In some embodiments the storage 804 includes volatile data storage (e.g., random-access memory (RAM)), non-volatile data storage (e.g., Flash memory, a hard disc drive, a solid-state drive, erasable programmable read-only memory (EPROM), etc.). In some embodiments the processors 802 and the storage 804 may be implemented into a single device (e.g., a semiconductor device product, a system on chip (SOC), etc.). In some embodiments the processors 802 and the storage 804 may be implemented into separate devices.

In some embodiments the machine-executable code 806 may include computer-readable instructions (e.g., software code, firmware code). By way of non-limiting example, the computer-readable instructions may be stored by the storage 804, accessed directly by the processors 802, and executed by the processors 802 using at least the logic circuitry 808. Also, by way of non-limiting example, the computer-readable instructions may be stored on the storage 804, transferred to a memory device (not shown) for execution, and executed by the processors 802 using at least the logic circuitry 808. Accordingly, in some embodiments the logic circuitry 808 includes electrically configurable logic circuitry 808.

In some embodiments the machine-executable code 806 may describe hardware (e.g., circuitry) to be implemented in the logic circuitry 808 to perform the functional elements. This hardware may be described at any of a variety of levels of abstraction, from low-level transistor layouts to high-level description languages. At a high-level of abstraction, a hardware description language (HDL) such as an IEEE Standard hardware description language (HDL) may be used. By way of non-limiting examples, VERILOG™, SYSTEMVERILOG™ or very large-scale integration (VLSI) hardware description language (VHDL™) may be used.

HDL descriptions may be converted into descriptions at any of numerous other levels of abstraction as desired. As a non-limiting example, a high-level description can be converted to a logic-level description such as a register-transfer language (RTL), a gate-level (GL) description, a layout-level description, or a mask-level description. As a non-limiting example, micro-operations to be performed by hardware logic circuits (e.g., gates, flip-flops, registers, without limitation) of the logic circuitry 808 may be described in a RTL and then converted by a synthesis tool into a GL description, and the GL description may be converted by a placement and routing tool into a layout-level description that corresponds to a physical layout of an integrated circuit of a programmable logic device, discrete gate or transistor logic, discrete hardware components, or combinations thereof. Accordingly, in some embodiments the machine-executable code 806 may include an HDL, an RTL, a GL description, a mask level description, other hardware description, or any combination thereof.

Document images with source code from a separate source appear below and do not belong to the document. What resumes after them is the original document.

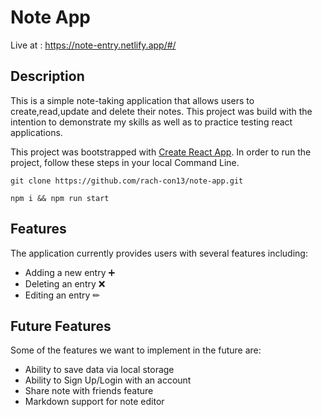 # Note App

Live at : https://note-entry.netlify.app/#/

**Description**
---
This is a simple note-taking application that allows users to create,read,update and delete
their notes. This project was build with the intention to demonstrate my skills as well as to practice 
testing react applications.

This project was bootstrapped with [Create React App](https://github.com/facebook/create-react-app).
In order to run the project, follow these steps in your local Command Line.

```
git clone https://github.com/rach-con13/note-app.git
```
```
npm i && npm run start
```
**Features**
---
The application currently provides users with several features including:
-  Adding a new entry ➕ 
-  Deleting an entry  ❌
-  Editing an entry ✏

**Future Features**
---
Some of the features we want to implement in the future are:
- Ability to save data via local storage
- Ability to Sign Up/Login with an account
- Share note with friends feature
- Markdown support for note editor 
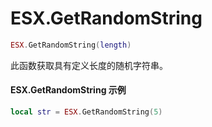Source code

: # ESX.GetRandomString

```lua
ESX.GetRandomString(length)
```

此函数获取具有定义长度的随机字符串。

#### ESX.GetRandomString 示例

```lua
local str = ESX.GetRandomString(5)
```

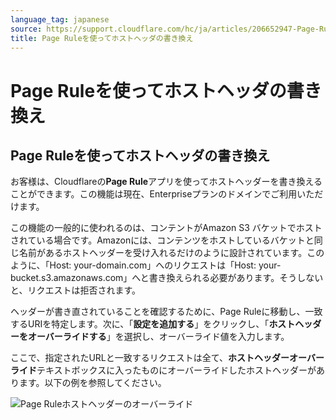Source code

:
 ```yaml
---
language_tag: japanese
source: https://support.cloudflare.com/hc/ja/articles/206652947-Page-Rule%E3%82%92%E4%BD%BF%E3%81%A3%E3%81%A6%E3%83%9B%E3%82%B9%E3%83%88%E3%83%98%E3%83%83%E3%83%80%E3%81%AE%E6%9B%B8%E3%81%8D%E6%8F%9B%E3%81%88
title: Page Ruleを使ってホストヘッダの書き換え
---
```


# Page Ruleを使ってホストヘッダの書き換え

## Page Ruleを使ってホストヘッダの書き換え

お客様は、Cloudflareの**Page Rule**アプリを使ってホストヘッダーを書き換えることができます。この機能は現在、Enterpriseプランのドメインでご利用いただけます。

この機能の一般的に使われるのは、コンテントがAmazon S3 バケットでホストされている場合です。Amazonには、コンテンツをホストしているバケットと同じ名前があるホストヘッダーを受け入れるだけのように設計されています。このように、「Host: your-domain.com」へのリクエストは「Host: your-bucket.s3.amazonaws.com」へと書き換えられる必要があります。そうしないと、リクエストは拒否されます。

ヘッダーが書き直されていることを確認するために、Page Ruleに移動し、一致するURIを特定します。次に、「**設定を追加する**」をクリックし、「**ホストヘッダーをオーバーライドする**」を選択し、オーバーライド値を入力します。

ここで、指定されたURLと一致するリクエストは全て、**ホストヘッダーオーバーライド**テキストボックスに入ったものにオーバーライドしたホストヘッダーがあります。以下の例を参照してください。

![Page Ruleホストヘッダーのオーバーライド](/support/static/cf-page-rules-host-header-override.png)
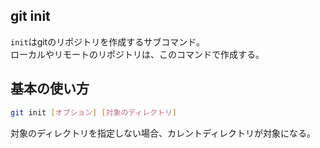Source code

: ## git init
`init`はgitのリポジトリを作成するサブコマンド。  
ローカルやリモートのリポジトリは、このコマンドで作成する。

## 基本の使い方
```bash
git init [オプション] [対象のディレクトリ]
```

対象のディレクトリを指定しない場合、カレントディレクトリが対象になる。

## 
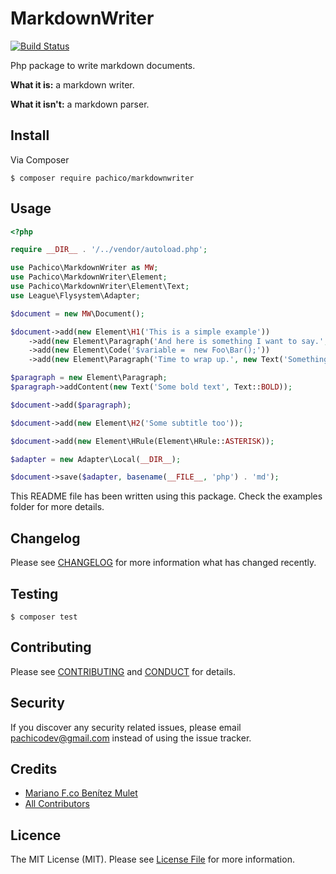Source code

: # MarkdownWriter

[![Build Status](https://travis-ci.org/pachico/markdownwriter.svg?branch=master)](https://travis-ci.org/pachico/markdownwriter "Markdown Writer")

Php package to write markdown documents.

**What it is:** a markdown writer.

**What it isn't:** a markdown parser.

## Install

Via Composer


```
$ composer require pachico/markdownwriter
```

## Usage


```php
<?php

require __DIR__ . '/../vendor/autoload.php';

use Pachico\MarkdownWriter as MW;
use Pachico\MarkdownWriter\Element;
use Pachico\MarkdownWriter\Element\Text;
use League\Flysystem\Adapter;

$document = new MW\Document();

$document->add(new Element\H1('This is a simple example'))
    ->add(new Element\Paragraph('And here is something I want to say.', 'And something more.'))
    ->add(new Element\Code('$variable =  new Foo\Bar();'))
    ->add(new Element\Paragraph('Time to wrap up.', new Text('Something italic', Text::ITALIC)));

$paragraph = new Element\Paragraph;
$paragraph->addContent(new Text('Some bold text', Text::BOLD));

$document->add($paragraph);

$document->add(new Element\H2('Some subtitle too'));

$document->add(new Element\HRule(Element\HRule::ASTERISK));

$adapter = new Adapter\Local(__DIR__);

$document->save($adapter, basename(__FILE__, 'php') . 'md');

```

This README file has been written using this package. Check the examples folder for more details.

## Changelog

Please see  [CHANGELOG](CHANGELOG.md) for more information what has changed recently.

## Testing


```
$ composer test
```

## Contributing

Please see  [CONTRIBUTING](CONTRIBUTING.md) and  [CONDUCT](CONDUCT.md) for details.

## Security

If you discover any security related issues, please email pachicodev@gmail.com instead of using the issue tracker.

## Credits

* [Mariano F.co Benítez Mulet](https://github.com/pachico)
* [All Contributors](link-contributors)

## Licence

The MIT License (MIT). Please see  [License File](LICENSE.md) for more information.

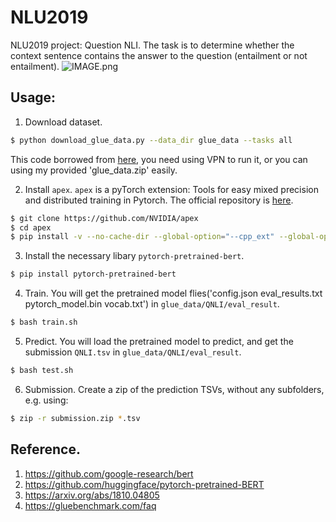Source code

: # NLU2019
NLU2019 project: Question NLI. The task is to determine whether the context sentence contains the answer to the question (entailment or not entailment).
![IMAGE.png]("NLU2019-project.png") 

## Usage:
1. Download dataset.
```bash
$ python download_glue_data.py --data_dir glue_data --tasks all
```
This code borrowed from [here](https://gist.github.com/W4ngatang/60c2bdb54d156a41194446737ce03e2e), you need using VPN to run it, or you can using my provided 'glue_data.zip' easily.

2. Install `apex`.
`apex` is a pyTorch extension: Tools for easy mixed precision and distributed training in Pytorch. The official repository is [here](https://github.com/NVIDIA/apex).
```bash
$ git clone https://github.com/NVIDIA/apex
$ cd apex
$ pip install -v --no-cache-dir --global-option="--cpp_ext" --global-option="--cuda_ext" .
```
3. Install the necessary libary `pytorch-pretrained-bert`. 
```bash
$ pip install pytorch-pretrained-bert
```

4. Train. You will get the pretrained model flies('config.json  eval_results.txt  pytorch_model.bin  vocab.txt') in `glue_data/QNLI/eval_result`. 
```bash
$ bash train.sh
```

5. Predict. You will load the pretrained model to predict, and get the submission `QNLI.tsv` in  `glue_data/QNLI/eval_result`.
```bash
$ bash test.sh
```

6. Submission. Create a zip of the prediction TSVs, without any subfolders, e.g. using:
```bash
$ zip -r submission.zip *.tsv
```

## Reference.
1. https://github.com/google-research/bert
2. https://github.com/huggingface/pytorch-pretrained-BERT
3. https://arxiv.org/abs/1810.04805
4. https://gluebenchmark.com/faq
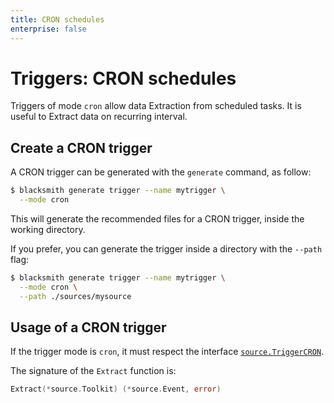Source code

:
 ```yaml
---
title: CRON schedules
enterprise: false
---
```


# Triggers: CRON schedules

Triggers of mode `cron` allow data Extraction from scheduled tasks. It is useful
to Extract data on recurring interval.

## Create a CRON trigger

A CRON trigger can be generated with the `generate` command, as follow:
```bash
$ blacksmith generate trigger --name mytrigger \
  --mode cron

```

This will generate the recommended files for a CRON trigger, inside the working
directory.

If you prefer, you can generate the trigger inside a directory with the `--path`
flag:
```bash
$ blacksmith generate trigger --name mytrigger \
  --mode cron \
  --path ./sources/mysource

```

## Usage of a CRON trigger

If the trigger mode is `cron`, it must respect the interface
[`source.TriggerCRON`](https://pkg.go.dev/github.com/nunchistudio/blacksmith/source?tab=doc#TriggerCRON).

The signature of the `Extract` function is:
```go
Extract(*source.Toolkit) (*source.Event, error)

```
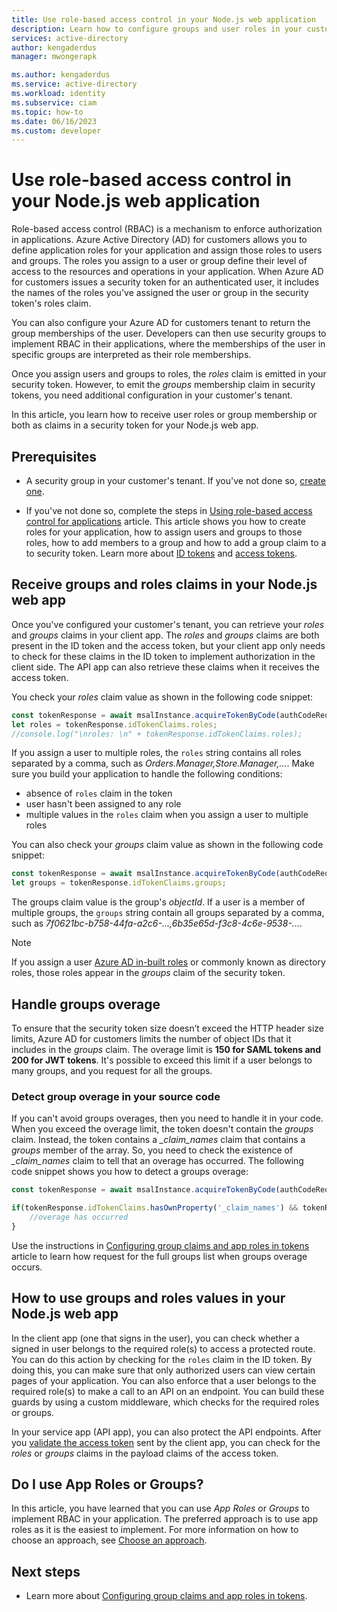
 ```yaml
---
title: Use role-based access control in your Node.js web application
description: Learn how to configure groups and user roles in your customers tenant, so you can receive them as claims in a security token for your Node.js application
services: active-directory
author: kengaderdus
manager: mwongerapk

ms.author: kengaderdus
ms.service: active-directory
ms.workload: identity
ms.subservice: ciam
ms.topic: how-to
ms.date: 06/16/2023
ms.custom: developer
---
```


# Use role-based access control in your Node.js web application

Role-based access control (RBAC) is a mechanism to enforce authorization in applications. Azure Active Directory (AD) for customers allows you to define application roles for your application and assign those roles to users and groups. The roles you assign to a user or group define their level of access to the resources and operations in your application. When Azure AD for customers issues a security token for an authenticated user, it includes the names of the roles you've assigned the user or group in the security token's roles claim. 

You can also configure your Azure AD for customers tenant to return the group memberships of the user. Developers can then use security groups to implement RBAC in their applications, where the memberships of the user in specific groups are interpreted as their role memberships. 

Once you assign users and groups to roles, the *roles* claim is emitted in your security token. However, to emit the *groups* membership claim in security tokens, you need additional configuration in your customer's tenant.

In this article, you learn how to receive user roles or group membership or both as claims in a security token for your Node.js web app.  

## Prerequisites

- A security group in your customer's tenant. If you've not done so, [create one](../../roles/groups-create-eligible.md#azure-portal).

- If you've not done so, complete the steps in [Using role-based access control for applications](how-to-use-app-roles-customers.md) article. This article shows you how to create roles for your application, how to assign users and groups to those roles, how to add members to a group and how to add a group claim to a to security token. Learn more about [ID tokens](../../develop/id-tokens.md) and [access tokens](../../develop/access-tokens.md). 

## Receive groups and roles claims in your Node.js web app 

Once you've configured your customer's tenant, you can retrieve your *roles* and *groups* claims in your client app. The *roles* and *groups* claims are both present in the ID token and the access token, but your client app only needs to check for these claims in the ID token to implement authorization in the client side. The API app can also retrieve these claims when it receives the access token.

You check your *roles* claim value as shown in the following code snippet:

```javascript
const tokenResponse = await msalInstance.acquireTokenByCode(authCodeRequest, req.body);
let roles = tokenResponse.idTokenClaims.roles;
//console.log("\nroles: \n" + tokenResponse.idTokenClaims.roles);

```

If you assign a user to multiple roles, the `roles` string contains all roles separated by a comma, such as *Orders.Manager,Store.Manager,...*. Make sure you build your application to handle the following conditions:

- absence of `roles` claim in the token
- user hasn't been assigned to any role
- multiple values in the `roles` claim when you assign a user to multiple roles  

You can also check your *groups* claim value as shown in the following code snippet:

```javascript
const tokenResponse = await msalInstance.acquireTokenByCode(authCodeRequest, req.body);
let groups = tokenResponse.idTokenClaims.groups;
```
The groups claim value is the group's *objectId*. If a user is a member of multiple groups, the `groups` string contain all groups separated by a comma, such as *7f0621bc-b758-44fa-a2c6-...,6b35e65d-f3c8-4c6e-9538-...*.

> [!NOTE] 
> If you assign a user [Azure AD in-built roles](../../roles/permissions-reference.md) or commonly known as directory roles, those roles appear in the *groups* claim of the security token. 

## Handle groups overage

To ensure that the security token size doesn’t exceed the HTTP header size limits, Azure AD for customers limits the number of object IDs that it includes in the *groups* claim. The overage limit is **150 for SAML tokens and 200 for JWT tokens**. It's possible to exceed this limit if a user belongs to many groups, and you request for all the groups. 

### Detect group overage in your source code 

If you can't avoid groups overages, then you need to handle it in your code. When you exceed the overage limit, the token doesn't contain the *groups* claim. Instead, the token contains a *_claim_names* claim that contains a *groups* member of the array. So, you need to check the existence of *_claim_names* claim to tell that an overage has occurred. The following code snippet shows you how to detect a groups overage: 

```javascript
const tokenResponse = await msalInstance.acquireTokenByCode(authCodeRequest, req.body);

if(tokenResponse.idTokenClaims.hasOwnProperty('_claim_names') && tokenResponse.idTokenClaims['_claim_names'].hasOwnProperty('groups')) {
    //overage has occurred
}
```

Use the instructions in [Configuring group claims and app roles in tokens](/security/zero-trust/develop/configure-tokens-group-claims-app-roles#group-overages) article to learn how request for the full groups list when groups overage occurs.

## How to use groups and roles values in your Node.js web app 

In the client app (one that signs in the user), you can check whether a signed in user belongs to the required role(s) to access a protected route. You can do this action by checking for the `roles` claim in the ID token. By doing this, you can make sure that only authorized users can view certain pages of your application. You can also enforce that a user belongs to the required role(s) to make a call to an API on an endpoint. You can build these guards by using a custom middleware, which checks for the required roles or groups. 

In your service app (API app), you can also protect the API endpoints. After you [validate the access token](../../develop/access-tokens.md#validate-tokens) sent by the client app, you can check for the *roles* or *groups* claims in the payload claims of the access token. 

## Do I use App Roles or Groups?

In this article, you have learned that you can use *App Roles* or *Groups* to implement RBAC in your application. The preferred approach is to use app roles as it is the easiest to implement. For more information on how to choose an approach, see [Choose an approach](../../develop/custom-rbac-for-developers.md#choose-an-approach).   

## Next steps

- Learn more about [Configuring group claims and app roles in tokens](/security/zero-trust/develop/configure-tokens-group-claims-app-roles).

In embodiments where the machine-executable code 806 includes a hardware description (at any level of abstraction), a system (not shown, but including the storage 804) may be configured to implement the hardware description described by the machine-executable code 806. By way of non-limiting example, the processors 802 may include a programmable logic device (e.g., an FPGA or a PLC) and the logic circuitry 808 may be electrically controlled to implement circuitry corresponding to the hardware description into the logic circuitry 808. Also, by way of non-limiting example, the logic circuitry 808 may include hard-wired logic manufactured by a manufacturing system (not shown but including the storage 804) according to the hardware description of the machine-executable code 806.

Regardless of whether the machine-executable code 806 includes computer-readable instructions or a hardware description, the logic circuitry 808 is adapted to perform the functional elements described by the machine-executable code 806 when implementing the functional elements of the machine-executable code 806. It is noted that although a hardware description may not directly describe functional elements, a hardware description indirectly describes functional elements that the hardware elements described by the hardware description are capable of performing.

All references cited herein are incorporated herein in their entireties. If there is a conflict between definitions herein and in an incorporated reference, the definition herein shall control.